The Senate had a chance to restore the funding, but an amendment to add about $8 million for free school breakfast was tabled by a 22-20 vote.
Lawmakers did pass school meal protections that require districts to identify students in poverty, help families access meal benefits, and ban “lunch shaming,” which is progress. But they still failed to fully fund the simpler and stronger solution: universal school meals.
Summer Hunger Gets Worse
Summer should mean playgrounds, popsicles, and rest. For too many children, it means missing the breakfasts and lunches they counted on during the school year.
The federal Summer EBT program provides $120 per eligible child for groceries when school is out. South Carolina is listed as not participating in Summer EBT for 2026, meaning families here are being denied grocery support that could go directly to children’s plates.
Yes, churches, schools, nonprofits, and food banks are working hard to feed children. Lowcountry Food Bank and other groups help families find food resources every day. But charity cannot repair a political decision to leave federal food money on the table.
Budget Priorities in Plain Sight
While children and families are being told to make do with less, lawmakers are taking care of themselves.
If finalized as currently written, the FY 2026-27 South Carolina budget would raise lawmakers’ in-district legislative expense allowance from $1,000 a month to $2,500 a month beginning December 1, 2026 (SC Legislature H.5126 Part IB). That is an increase from $12,000 a year to $30,000 a year, or an $18,000 annual increase in that specific allowance.
That is a 150% increase in the allowance itself. When combined with the base legislative salary of $10,400, salary plus allowance would rise from $22,400 to $40,400, which is about an 80% increase.
This matters because South Carolina legislators are considered part-time lawmakers, with the regular session running roughly from January through May, and many members also maintain outside employment as attorneys, business owners, consultants, retirees, or professionals in other fields.
The issue is not whether public service should be compensated.

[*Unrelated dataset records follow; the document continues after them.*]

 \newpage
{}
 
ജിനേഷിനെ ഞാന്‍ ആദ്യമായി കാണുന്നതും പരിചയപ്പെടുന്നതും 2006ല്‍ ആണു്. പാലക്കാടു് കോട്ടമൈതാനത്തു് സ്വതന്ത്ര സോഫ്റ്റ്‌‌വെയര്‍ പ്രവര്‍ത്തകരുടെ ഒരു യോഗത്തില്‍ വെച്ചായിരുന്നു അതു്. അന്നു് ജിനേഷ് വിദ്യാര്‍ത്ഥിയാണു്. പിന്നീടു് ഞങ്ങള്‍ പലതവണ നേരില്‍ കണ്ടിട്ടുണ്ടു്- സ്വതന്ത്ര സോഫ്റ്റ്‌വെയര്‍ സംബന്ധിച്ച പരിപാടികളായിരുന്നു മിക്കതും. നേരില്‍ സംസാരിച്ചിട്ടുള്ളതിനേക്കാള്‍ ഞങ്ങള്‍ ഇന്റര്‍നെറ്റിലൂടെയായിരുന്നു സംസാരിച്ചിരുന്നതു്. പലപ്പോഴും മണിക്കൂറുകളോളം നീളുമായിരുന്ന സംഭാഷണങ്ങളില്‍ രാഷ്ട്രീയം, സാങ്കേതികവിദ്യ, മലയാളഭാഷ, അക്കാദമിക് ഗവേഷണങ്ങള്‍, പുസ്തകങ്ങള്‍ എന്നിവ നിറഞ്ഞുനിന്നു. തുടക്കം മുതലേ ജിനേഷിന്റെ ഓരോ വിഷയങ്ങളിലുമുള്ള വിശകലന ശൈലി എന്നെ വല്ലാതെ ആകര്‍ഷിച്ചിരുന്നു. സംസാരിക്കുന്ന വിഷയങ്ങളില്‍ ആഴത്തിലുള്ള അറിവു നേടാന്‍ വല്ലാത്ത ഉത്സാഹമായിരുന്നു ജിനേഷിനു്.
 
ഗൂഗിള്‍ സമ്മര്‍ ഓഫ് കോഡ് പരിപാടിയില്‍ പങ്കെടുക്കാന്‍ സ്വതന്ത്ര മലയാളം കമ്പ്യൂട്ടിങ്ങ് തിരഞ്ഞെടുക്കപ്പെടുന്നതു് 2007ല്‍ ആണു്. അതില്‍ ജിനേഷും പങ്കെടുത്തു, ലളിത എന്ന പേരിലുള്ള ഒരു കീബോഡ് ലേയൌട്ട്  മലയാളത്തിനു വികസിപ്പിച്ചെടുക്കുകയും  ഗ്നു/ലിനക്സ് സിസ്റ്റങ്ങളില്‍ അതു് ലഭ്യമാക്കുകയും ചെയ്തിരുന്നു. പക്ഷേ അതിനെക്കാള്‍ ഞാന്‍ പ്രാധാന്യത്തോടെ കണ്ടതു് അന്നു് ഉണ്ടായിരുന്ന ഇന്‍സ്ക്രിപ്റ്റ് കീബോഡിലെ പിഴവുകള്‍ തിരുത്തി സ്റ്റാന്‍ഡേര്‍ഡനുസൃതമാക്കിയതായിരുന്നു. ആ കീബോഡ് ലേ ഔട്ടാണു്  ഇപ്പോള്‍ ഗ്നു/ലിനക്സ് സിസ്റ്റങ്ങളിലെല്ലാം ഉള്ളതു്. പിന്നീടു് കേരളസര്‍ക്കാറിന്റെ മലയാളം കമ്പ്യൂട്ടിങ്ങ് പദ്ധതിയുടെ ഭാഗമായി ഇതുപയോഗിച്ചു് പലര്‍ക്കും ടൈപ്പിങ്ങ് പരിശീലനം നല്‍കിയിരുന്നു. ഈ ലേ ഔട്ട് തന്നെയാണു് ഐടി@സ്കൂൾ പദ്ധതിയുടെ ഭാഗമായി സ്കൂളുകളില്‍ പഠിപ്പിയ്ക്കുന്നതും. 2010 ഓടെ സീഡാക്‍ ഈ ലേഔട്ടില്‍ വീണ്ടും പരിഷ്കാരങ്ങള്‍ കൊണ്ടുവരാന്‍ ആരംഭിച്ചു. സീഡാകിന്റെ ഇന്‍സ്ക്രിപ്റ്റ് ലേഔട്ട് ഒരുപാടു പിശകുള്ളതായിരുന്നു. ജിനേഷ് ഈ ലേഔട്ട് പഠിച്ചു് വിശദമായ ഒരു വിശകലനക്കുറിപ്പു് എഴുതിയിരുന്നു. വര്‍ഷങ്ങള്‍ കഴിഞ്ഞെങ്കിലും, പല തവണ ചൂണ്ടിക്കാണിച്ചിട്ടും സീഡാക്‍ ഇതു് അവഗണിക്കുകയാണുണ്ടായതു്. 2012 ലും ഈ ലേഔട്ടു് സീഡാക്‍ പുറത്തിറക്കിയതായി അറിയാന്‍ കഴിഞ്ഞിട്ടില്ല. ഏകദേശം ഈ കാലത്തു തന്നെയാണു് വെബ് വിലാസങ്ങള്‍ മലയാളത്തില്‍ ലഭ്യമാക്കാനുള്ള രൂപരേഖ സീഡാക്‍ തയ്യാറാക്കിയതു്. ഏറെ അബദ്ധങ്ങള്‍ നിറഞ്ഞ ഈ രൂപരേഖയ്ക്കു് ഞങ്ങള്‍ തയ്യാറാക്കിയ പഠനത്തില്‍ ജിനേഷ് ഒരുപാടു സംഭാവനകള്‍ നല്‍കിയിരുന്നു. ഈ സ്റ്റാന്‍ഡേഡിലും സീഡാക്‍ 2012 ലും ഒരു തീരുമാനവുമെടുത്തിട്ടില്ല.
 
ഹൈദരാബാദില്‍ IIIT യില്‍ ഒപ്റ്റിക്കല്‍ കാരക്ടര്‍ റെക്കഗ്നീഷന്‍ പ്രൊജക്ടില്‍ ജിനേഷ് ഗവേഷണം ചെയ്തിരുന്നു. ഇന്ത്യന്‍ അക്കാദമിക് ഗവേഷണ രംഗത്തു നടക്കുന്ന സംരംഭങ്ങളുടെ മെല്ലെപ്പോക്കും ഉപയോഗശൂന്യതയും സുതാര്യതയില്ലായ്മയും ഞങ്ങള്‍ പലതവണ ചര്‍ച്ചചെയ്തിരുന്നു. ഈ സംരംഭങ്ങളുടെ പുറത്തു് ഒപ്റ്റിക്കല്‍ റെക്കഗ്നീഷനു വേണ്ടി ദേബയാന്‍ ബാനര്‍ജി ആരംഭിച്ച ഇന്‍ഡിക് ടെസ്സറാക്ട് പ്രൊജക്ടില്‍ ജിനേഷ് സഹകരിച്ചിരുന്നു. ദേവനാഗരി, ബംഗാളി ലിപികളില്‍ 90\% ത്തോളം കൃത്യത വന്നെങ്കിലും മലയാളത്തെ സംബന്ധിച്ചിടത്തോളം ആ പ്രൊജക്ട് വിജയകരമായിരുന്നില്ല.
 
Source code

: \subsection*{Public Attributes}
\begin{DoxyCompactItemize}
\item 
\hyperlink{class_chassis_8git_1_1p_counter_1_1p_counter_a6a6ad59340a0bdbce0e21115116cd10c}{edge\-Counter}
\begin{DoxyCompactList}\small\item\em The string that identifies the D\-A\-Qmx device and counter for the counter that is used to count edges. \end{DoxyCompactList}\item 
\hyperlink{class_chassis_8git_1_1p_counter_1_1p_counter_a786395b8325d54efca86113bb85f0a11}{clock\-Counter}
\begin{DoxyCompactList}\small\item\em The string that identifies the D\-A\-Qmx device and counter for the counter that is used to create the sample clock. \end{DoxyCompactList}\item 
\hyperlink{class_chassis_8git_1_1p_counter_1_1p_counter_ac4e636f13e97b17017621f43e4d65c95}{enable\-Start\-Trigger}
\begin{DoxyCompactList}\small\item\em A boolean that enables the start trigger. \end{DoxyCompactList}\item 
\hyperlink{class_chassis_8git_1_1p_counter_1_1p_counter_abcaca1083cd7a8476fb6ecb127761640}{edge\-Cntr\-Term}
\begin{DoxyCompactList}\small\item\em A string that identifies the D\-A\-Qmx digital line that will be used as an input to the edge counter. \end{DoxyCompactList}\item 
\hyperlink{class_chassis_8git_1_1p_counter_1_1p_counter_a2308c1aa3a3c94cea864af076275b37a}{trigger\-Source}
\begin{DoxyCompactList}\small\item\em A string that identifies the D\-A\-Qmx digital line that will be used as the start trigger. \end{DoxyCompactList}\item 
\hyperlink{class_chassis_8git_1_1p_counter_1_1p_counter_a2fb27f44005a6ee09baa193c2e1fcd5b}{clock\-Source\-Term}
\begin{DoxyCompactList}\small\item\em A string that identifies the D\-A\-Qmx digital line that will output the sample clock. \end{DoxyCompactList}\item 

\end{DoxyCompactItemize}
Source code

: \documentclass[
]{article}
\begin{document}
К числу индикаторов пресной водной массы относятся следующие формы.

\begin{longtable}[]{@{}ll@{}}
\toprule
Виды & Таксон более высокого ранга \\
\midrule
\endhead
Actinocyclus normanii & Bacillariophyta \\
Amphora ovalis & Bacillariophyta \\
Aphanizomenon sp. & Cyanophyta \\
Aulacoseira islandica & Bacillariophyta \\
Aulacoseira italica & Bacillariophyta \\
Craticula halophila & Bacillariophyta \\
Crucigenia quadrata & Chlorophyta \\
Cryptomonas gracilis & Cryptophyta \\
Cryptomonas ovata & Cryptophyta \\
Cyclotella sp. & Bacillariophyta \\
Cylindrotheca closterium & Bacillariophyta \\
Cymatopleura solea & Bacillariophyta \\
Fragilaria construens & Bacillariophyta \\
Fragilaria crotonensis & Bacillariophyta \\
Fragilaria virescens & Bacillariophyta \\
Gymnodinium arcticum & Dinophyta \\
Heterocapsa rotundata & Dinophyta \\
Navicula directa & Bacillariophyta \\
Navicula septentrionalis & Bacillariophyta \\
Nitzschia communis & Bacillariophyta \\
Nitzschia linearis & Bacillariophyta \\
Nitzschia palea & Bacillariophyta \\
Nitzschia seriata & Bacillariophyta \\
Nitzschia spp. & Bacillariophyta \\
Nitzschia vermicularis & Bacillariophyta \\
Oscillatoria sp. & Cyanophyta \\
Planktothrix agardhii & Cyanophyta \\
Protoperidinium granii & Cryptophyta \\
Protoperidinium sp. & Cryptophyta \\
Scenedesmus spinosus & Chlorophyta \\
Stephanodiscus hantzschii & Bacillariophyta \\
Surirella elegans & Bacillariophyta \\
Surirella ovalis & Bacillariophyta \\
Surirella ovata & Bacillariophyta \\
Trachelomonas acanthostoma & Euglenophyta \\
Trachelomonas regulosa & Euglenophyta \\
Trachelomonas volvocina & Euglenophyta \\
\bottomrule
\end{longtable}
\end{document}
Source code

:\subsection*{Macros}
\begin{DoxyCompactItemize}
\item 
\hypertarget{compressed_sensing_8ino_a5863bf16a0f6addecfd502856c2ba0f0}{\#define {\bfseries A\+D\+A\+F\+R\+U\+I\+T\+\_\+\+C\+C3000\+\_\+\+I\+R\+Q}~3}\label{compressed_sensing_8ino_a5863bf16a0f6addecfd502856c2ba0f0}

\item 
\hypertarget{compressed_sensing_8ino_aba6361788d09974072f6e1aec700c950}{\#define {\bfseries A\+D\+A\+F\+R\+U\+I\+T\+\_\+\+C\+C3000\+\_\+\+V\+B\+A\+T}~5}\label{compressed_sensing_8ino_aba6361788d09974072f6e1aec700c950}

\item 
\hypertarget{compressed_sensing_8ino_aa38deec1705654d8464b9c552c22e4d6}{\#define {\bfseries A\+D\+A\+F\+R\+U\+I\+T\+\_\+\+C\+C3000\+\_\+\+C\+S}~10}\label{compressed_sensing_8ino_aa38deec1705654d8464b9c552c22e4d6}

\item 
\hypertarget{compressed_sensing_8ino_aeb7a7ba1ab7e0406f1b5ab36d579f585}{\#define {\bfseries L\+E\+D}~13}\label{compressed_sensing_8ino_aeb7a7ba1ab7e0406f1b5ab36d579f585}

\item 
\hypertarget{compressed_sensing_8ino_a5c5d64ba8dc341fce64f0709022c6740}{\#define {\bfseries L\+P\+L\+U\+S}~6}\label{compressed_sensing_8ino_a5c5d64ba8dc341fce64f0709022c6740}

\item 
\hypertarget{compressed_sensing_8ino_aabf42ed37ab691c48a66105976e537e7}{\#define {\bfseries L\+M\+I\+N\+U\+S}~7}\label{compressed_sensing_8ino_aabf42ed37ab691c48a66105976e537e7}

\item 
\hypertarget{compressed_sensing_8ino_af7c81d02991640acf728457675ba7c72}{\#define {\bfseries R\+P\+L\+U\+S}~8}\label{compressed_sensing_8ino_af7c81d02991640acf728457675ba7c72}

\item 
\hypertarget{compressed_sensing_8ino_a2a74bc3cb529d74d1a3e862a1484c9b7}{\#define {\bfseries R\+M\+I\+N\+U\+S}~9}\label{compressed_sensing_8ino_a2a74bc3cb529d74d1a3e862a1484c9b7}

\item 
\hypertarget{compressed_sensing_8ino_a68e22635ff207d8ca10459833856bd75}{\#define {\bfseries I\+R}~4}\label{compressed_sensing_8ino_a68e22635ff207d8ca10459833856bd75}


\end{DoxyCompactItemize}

The issue is priorities. In a year when children need food, schools need support, and families are drowning in costs, lawmakers found room to advance an $18,000-a-year increase in their own monthly allowance.
Why They Rewrote the Pay Language
Last year, the South Carolina Supreme Court struck down a prior legislative pay increase because the state constitution prohibits lawmakers from raising their own compensation during the current term.
The current budget language appears designed to avoid that problem by keeping the $1,000 monthly amount in place from July 1, 2026 through November 1, 2026, then increasing the allowance to $2,500 a month beginning December 1, 2026, after the next election cycle begins.
In plain English: they know the courts objected before, so now they are trying to time and structure the increase differently.
Important Budget Disclaimer
This provision is in the current FY 2026-27 budget bill language, but the budget has not yet been finalized. As of this writing, the official H.5126 budget page lists the latest version as “As Amended by the House of Representatives” on May 6, 2026, with no final ratified act posted yet.
Hold Them Accountable
These are choices. Republican leaders chose not to fully fund universal school breakfast. They chose not to participate in Summer EBT. They chose to leave churches, nonprofits, schools, and food banks to fill gaps that government could help close. And at the same time, they found a path to increase their own compensation. If we want different outcomes, we need different leaders. South Carolina needs elected officials who will:
- Fully fund universal free school breakfast and lunch.
- Opt into Summer EBT so families receive summer grocery help.
- Protect and strengthen SNAP and child nutrition programs.
- Expand summer meal access so geography and transportation do not keep children hungry.
- Put children and working families ahead of political self-protection.
If you are tired of watching kids in Dorchester County and across South Carolina go hungry while politicians pad their own paychecks, the answer is simple: show up, vote them out, and send people to Columbia who will fill children’s plates, not just their own.